The Box
The film is written and directed by Richard Kelly, who rose to fame with the 2001 indie cult favorite, Donnie Darko, and then pretty much fell from it with his 2006 follow up, Southland Tales. The Box is (in his words) his commercial film, but I fail to picture what kind of audience a movie such as this is supposed to attract. It takes the effective short story, "Button, Button" by Richard Matheson, and then drowns it in unnecessary, convoluted sci-fi elements. Such elements include gateways to the afterlife, mind control, nose bleeds, aliens (I think), men who were struck by lightning and are now missing part of their face, water-like vortexes appearing in the middle of public libraries, and one deformed foot that was the result of an accident with a doctor's x-ray machine. The audience at my screening was laughing out loud with each plot development.

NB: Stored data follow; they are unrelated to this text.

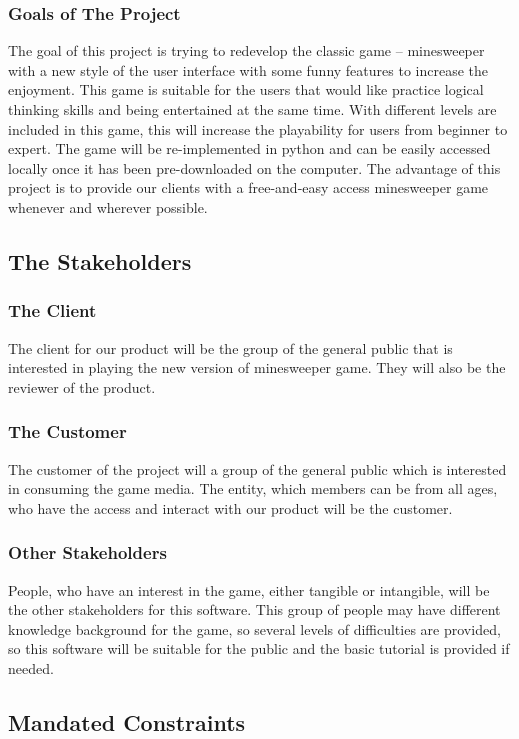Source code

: \documentclass[10pt]{article}
\begin{document}
\subsubsection{Goals of The Project}
The goal of this project is trying to redevelop the classic game -- minesweeper with a new style of the user interface with some funny features to increase the
enjoyment. This game is suitable for the users that would like practice logical thinking skills and being entertained at the same time. With different levels are included in this game, this will increase the playability for users from beginner to expert. The game will be re-implemented in python and can be easily accessed locally once it has been pre-downloaded on the computer. The advantage of this project is to provide our clients with a free-and-easy access minesweeper game whenever and wherever possible.
\subsection{The Stakeholders}
\subsubsection{The Client}
The client for our product will be the group of the general public that is interested in playing the new version of minesweeper game. They will also be the reviewer of the product. 
\subsubsection{The Customer}
The customer of the project will a group of the general public which is interested in consuming the game media. The entity, which members can be from all ages, who have the access and interact with our product will be the customer. 
\subsubsection{Other Stakeholders}
People, who have an interest in the game, either tangible or intangible, will be the other stakeholders for this software. 
This group of people may have different knowledge background for the game, so several levels of difficulties are provided, so this software will be suitable for the public and the basic tutorial is provided if needed.
\subsection{Mandated Constraints}
\end{document}
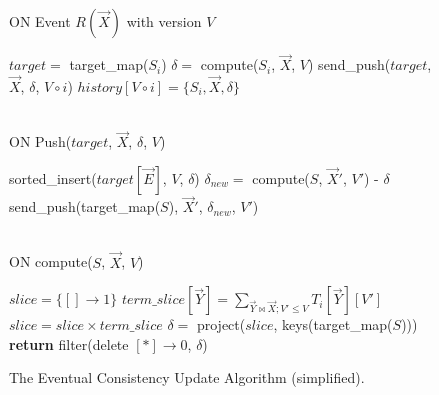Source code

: \documentclass{vldb}
\begin{document}
\begin{figure}
ON Event $R(\vec X)$ with version $V$
\begin{algorithmic}[1]
	\STATE $target =$ target\_map($S_i$)
	\STATE $\delta =$ compute($S_i$, $\vec X$, $V$)
	\IF{$\delta \neq \emptyset$}
    \STATE send\_push($target$, $\vec X$, $\delta$, $V \circ i$)
  \ENDIF
	\STATE $history[V\circ i] = \{S_i, \vec X, \delta\}$ 
\ENDFOR
\end{algorithmic}
\ \\
ON Push($target$, $\vec X$, $\delta$, $V$)
\begin{algorithmic}[1]
  \STATE sorted\_insert($target[\vec E]$, $V$, $\delta$)
\ENDFOR
{}
		\STATE $\delta_{new} =$ compute($S$, $\vec X'$, $V'$) - $\delta$
      \STATE send\_push(target\_map($S$), $\vec X'$, $\delta_{new}$, $V'$)
    \ENDIF
	\ENDIF
\ENDFOR
\end{algorithmic}
\ \\
ON compute($S$, $\vec X$, $V$)
\begin{algorithmic}[1]
\STATE $slice = \{[] \rightarrow 1\}$
\STATE {}
  \STATE {}
  \STATE $term\_slice[\vec Y] = \sum_{\vec Y \bowtie \vec X; V' \leq V} T_i[\vec Y][V']$
  \STATE $slice = slice \times term\_slice$
\ENDFOR
\STATE $\delta =$ project($slice$, keys(target\_map($S$)))
\STATE \textbf{return} filter(delete $[*]\rightarrow 0$, $\delta$)
\end{algorithmic}
\caption{The Eventual Consistency Update Algorithm (simplified).}
\label{fig:eventualconsistency}
\end{figure}
\end{document}
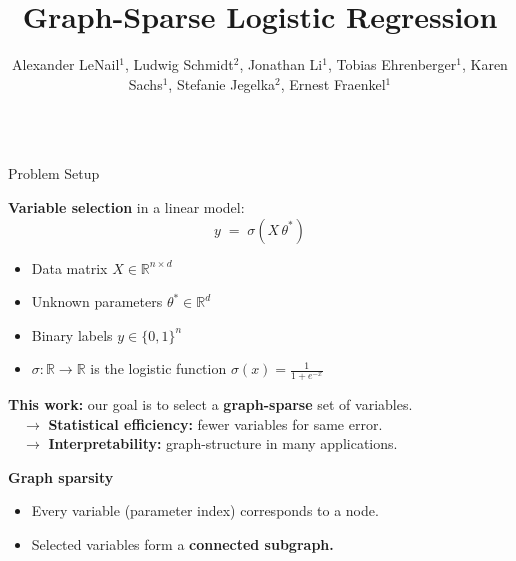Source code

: \documentclass[svgnames,final]{beamer}
\title{Graph-Sparse Logistic Regression}
\author{Alexander LeNail$^1$, Ludwig Schmidt$^2$, Jonathan Li$^1$, Tobias Ehrenberger$^1$, Karen Sachs$^1$, Stefanie Jegelka$^2$, Ernest Fraenkel$^1$}
\institute{$^1$MIT BE, $^2$MIT CSAIL}
\newcommand{\R}{\ensuremath{\mathbb{R}}}
\newcommand{\thetastar}{\ensuremath{\theta^*}}
\begin{document}
\newlength{\gextlength}
\setlength{\gextlength}{14pt}
\newlength{\gselradius}
\setlength{\gselradius}{38pt}

\begin{frame}
\vspace{-.5cm}
\begin{columns}[T]

\begin{column}{.3\linewidth}

	\begin{block}{Problem Setup}

    \vspace{-.8cm}

    \textbf{Variable selection} in a linear model:
    {\Large
    \[
      y \; = \; \sigma(X \,  \thetastar)
    \]
    }

    \vspace{-.7cm}

    \begin{itemize}
      \item Data matrix $X \in \R^{n \times d}$\\[.2cm]
      \item Unknown parameters $\thetastar \in \R^d$\\[.2cm]
      \item Binary labels $y \in \{0,1\}^n$\\[.2cm]
      \item $\sigma: \R \rightarrow \R$ is the logistic function $\sigma(x) = \frac{1}{1 + e^{-x}}$
    \end{itemize}

    \vspace{1.2cm}
    \textbf{This work:} our goal is to select a \textbf{graph-sparse} set of variables.\\[.5cm]
    $\quad\rightarrow$ \textbf{Statistical efficiency:} fewer variables for same error.\\[.3cm]
    $\quad\rightarrow$ \textbf{Interpretability:} graph-structure in many applications.

    \vspace{1.2cm}
    \textbf{Graph sparsity}
		\begin{itemize}
  		\item Every variable (parameter index) corresponds to a node.\\[.2cm]
			\item Selected variables form a \textbf{connected subgraph.}
    \end{itemize}


\end{block}
\end{column}
\end{columns}
\end{frame}
\end{document}

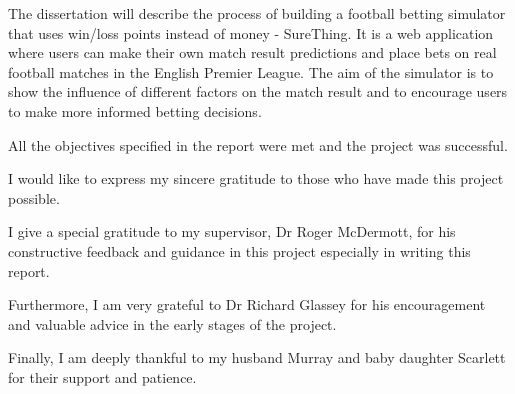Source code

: \beforeabstract
{}
The dissertation will describe the process of building a football betting simulator that uses win/loss points instead of money - SureThing. It is a web application where users can make their own match result predictions and place bets on real football matches in the English Premier League. The aim of the simulator is to show the influence of different factors on the match result and to encourage users to make more informed betting decisions.

All the objectives specified in the report were met and the project was successful.

I would like to express my sincere gratitude to those who have made this project possible. 

 I give a special gratitude to my supervisor, Dr Roger McDermott, for his constructive feedback and guidance in this project especially in writing this report. 

Furthermore, I am very grateful to Dr Richard Glassey for his encouragement and valuable advice in the early stages of the project.

Finally, I am deeply thankful to my husband Murray and baby daughter Scarlett for their support and patience.

\afterpreface
\afterabstract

But before we get to all that, we're introduced to a married couple named Norma (Cameron Diaz, sporting one of the worst fake Southern accents I've heard in a while.) and Arthur (James Marsden). They're a fairly well off couple with a kid (Sam Oz Stone), but money problems are starting to creep up. Arthur, who works at NASA, didn't get that astronaut position he was hoping for, and Norma (a teacher) needs her deformed foot fixed , and is hit by bad financial news at the school where she works. Early one morning, a wooden box with a red button is left on their doorstep. Later that same day, a man by the name of Arlington Steward (Frank Langella) rings their doorbell. He's the previously mentioned man who is missing part of his face, a fact Norma is able to overlook quite easily because gosh darn it, she knows how it feels to be different, because of her foot. (She tells him this in a hilariously long-winded monologue.) Arlington makes them an offer. If they push the button on the box, someone they don't know will die, and they will receive one million dollars.

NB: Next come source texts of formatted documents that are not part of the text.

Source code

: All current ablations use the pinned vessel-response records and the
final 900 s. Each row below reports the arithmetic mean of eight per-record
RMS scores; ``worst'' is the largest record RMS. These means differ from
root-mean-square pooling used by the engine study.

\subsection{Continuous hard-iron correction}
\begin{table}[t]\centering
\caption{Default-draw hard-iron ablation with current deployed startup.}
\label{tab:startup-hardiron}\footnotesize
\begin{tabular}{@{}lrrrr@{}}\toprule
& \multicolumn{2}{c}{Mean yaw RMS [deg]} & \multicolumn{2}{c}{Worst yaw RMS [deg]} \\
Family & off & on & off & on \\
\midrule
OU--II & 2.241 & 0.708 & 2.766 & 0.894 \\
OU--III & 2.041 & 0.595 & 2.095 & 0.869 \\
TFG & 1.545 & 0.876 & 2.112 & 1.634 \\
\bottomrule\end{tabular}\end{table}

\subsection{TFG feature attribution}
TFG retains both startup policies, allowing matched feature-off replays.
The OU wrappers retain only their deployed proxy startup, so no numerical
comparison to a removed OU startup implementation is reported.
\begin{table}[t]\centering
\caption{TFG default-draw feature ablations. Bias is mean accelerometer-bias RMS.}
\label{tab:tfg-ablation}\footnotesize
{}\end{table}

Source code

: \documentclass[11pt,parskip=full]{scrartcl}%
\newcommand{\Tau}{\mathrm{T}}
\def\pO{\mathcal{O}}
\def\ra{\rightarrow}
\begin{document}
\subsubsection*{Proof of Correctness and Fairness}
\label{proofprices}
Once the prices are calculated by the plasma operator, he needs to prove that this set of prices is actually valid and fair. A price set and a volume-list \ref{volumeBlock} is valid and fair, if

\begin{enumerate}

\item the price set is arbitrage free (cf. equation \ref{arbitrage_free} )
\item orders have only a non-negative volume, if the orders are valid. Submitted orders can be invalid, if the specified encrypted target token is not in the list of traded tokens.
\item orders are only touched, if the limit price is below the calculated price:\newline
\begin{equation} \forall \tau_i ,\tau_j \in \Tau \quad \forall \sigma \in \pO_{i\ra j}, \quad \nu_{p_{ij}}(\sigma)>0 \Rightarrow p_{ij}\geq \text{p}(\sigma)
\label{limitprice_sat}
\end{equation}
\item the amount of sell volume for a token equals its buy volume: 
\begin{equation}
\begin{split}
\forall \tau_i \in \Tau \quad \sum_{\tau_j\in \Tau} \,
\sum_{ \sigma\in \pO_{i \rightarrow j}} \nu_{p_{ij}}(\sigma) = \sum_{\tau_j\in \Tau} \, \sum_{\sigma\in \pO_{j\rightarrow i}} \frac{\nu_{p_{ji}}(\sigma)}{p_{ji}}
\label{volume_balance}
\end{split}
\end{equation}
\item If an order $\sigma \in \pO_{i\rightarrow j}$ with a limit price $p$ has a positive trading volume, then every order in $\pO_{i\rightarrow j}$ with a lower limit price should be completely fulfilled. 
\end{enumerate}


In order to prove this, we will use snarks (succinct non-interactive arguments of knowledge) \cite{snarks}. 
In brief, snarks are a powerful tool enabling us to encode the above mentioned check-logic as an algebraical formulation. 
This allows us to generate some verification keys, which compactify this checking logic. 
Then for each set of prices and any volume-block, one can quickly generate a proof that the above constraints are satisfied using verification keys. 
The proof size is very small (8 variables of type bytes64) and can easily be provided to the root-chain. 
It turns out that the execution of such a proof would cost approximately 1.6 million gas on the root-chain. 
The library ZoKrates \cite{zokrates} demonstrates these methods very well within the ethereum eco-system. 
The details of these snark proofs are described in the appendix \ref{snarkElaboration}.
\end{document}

After much emotional wrangling and going back and forth, Norma pushes the button. They get the money, and Arlington leaves with a fairly ominous warning that he will deliver the box to someone else, and if they push it, someone they don't know will die, hinting that it could be Norma or Arthur. Oh, if only it were that simple. From this point, the movie takes a nose dive right off the path of coherency, and slips into a series of ideas and plot elements that are either given little to no explanation, or probably would have been better off being left out. This movie needed a director that could weed through Kelly's numerous ideas, and pick out which ones worked and which didn't. As it stands, nothing works here. I admit, I was intrigued at first. Kelly is obviously trying to tell a Twilight Zone-like story about greed and valuing human life. But whatever message or ideas The Box tries to impart are buried underneath a lot of exposition and confused story telling.

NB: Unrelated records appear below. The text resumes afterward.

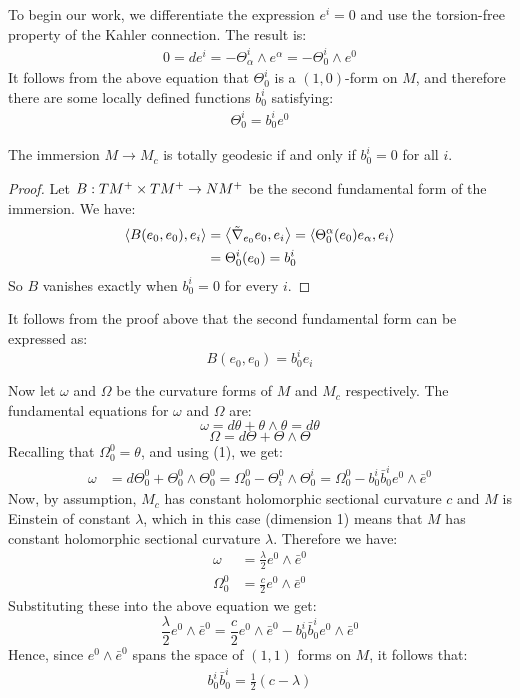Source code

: To begin our work, we differentiate the expression $e^i = 0$ and use the torsion-free property of the Kahler connection.  The result is:
%
\begin{align*}
0 = d e^i = - \Theta^i_{\alpha} \wedge e^{\alpha} = - \Theta^i_0 \wedge e^0
\end{align*}
%
It follows from the above equation that $\Theta^i_0$ is a $(1,0)$-form on $M$, and therefore there are some locally defined functions $b^i_0$ satisfying:
%
\begin{align}
\Theta^i_0 = b^i_0 e^0
\end{align}

\begin{lem} The immersion $M \rightarrow M_c$ is totally geodesic if and only if $b^i_0 = 0$ for all $i$.
\end{lem}

\begin{proof} Let $B : \TMp \times \TMp \rightarrow \NMp$ be the second fundamental form of the immersion.  We have:
%
\begin{align*}
\la B(e_0, e_0), e_i \ra &= \la \nablasquig_{e_0} e_0, e_i \ra = \la \Theta^{\alpha}_0 ( e_0 ) e_{\alpha}, e_i \ra \\
&= \Theta^i_0 (e_0) = b^i_0
\end{align*}
%
So $B$ vanishes exactly when $b^i_0 = 0$ for every $i$.
%
\end{proof}

It follows from the proof above that the second fundamental form can be expressed as:
%
$$B(e_0, e_0) = b^i_0 e_i$$

Now let $\omega$ and $\Omega$ be the curvature forms of $M$ and $M_c$ respectively.  The fundamental equations for $\omega$ and $\Omega$ are:
%
$$\omega =  d\theta + \theta \wedge \theta = d\theta$$
%
$$\Omega = d\Theta + \Theta \wedge \Theta$$
%
Recalling that $\Omega^0_0 = \theta$, and using (1), we get:
%
\begin{align*}
\omega &= d\Theta^0_0 + \Theta^0_0 \wedge \Theta^0_0 = \Omega^0_0 - \Theta^0_i \wedge \Theta^i_0 = \Omega^0_0 - b^i_0 \bar{b}^i_0 e^0 \wedge \bar{e}^0
\end{align*}
%
Now, by assumption, $M_c$ has constant holomorphic sectional curvature $c$ and $M$ is Einstein of constant $\lambda$, which in this case (dimension 1) means that $M$ has constant holomorphic sectional curvature $\lambda$.  Therefore we have:
%
\begin{align*}
\omega &= \frac{\lambda}{2}e^0 \wedge \bar{e}^0 \\
\Omega^0_0 &= \frac{c}{2} e^0 \wedge \bar{e}^0
\end{align*}
%
Substituting these into the above equation we get:
%
$$\frac{\lambda}{2}e^0 \wedge \bar{e}^0 = \frac{c}{2} e^0 \wedge \bar{e}^0- b^i_0 \bar{b}^i_0 e^0 \wedge \bar{e}^0$$
%
Hence, since $e^0 \wedge \bar{e}^0$ spans the space of $(1,1)$ forms on $M$,  it follows that:
%
\begin{align}
b^i_0 \bar{b}^i_0 = \frac{1}{2}(c - \lambda)
\end{align}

This isn't just a bad movie, it's an annoyingly bad movie. We're informed at the beginning that the movie is set in 1976 for no reason that I can discern. Therefore, we get a lot of blatant 70s references, like the beyond ugly wallpaper in the home of the main couple, which actually becomes distracting. And just to make sure we really know the movie is set in the 70s, we get a lot of TV sound bites from the era blasting in the background, like the Bicentennial and advertisements for the TV sitcom What's Happening. This obviously holds some nostalgic value for Kelly, but it has no place in the story. And then there is the obnoxious music score, which constantly pounds away at your senses, and underscores each scene with the subtlety of a jackhammer. It's distracting almost from the moment it enters the film. The performances, as well, are largely over the top. Only Langella displays any credibility as the soft-spoken, yet ominous Arlington Steward. Diaz seems to be concentrating only on not letting her bad accent slip (which it occasionally does), while Marsden simply looks befuddled most of the time.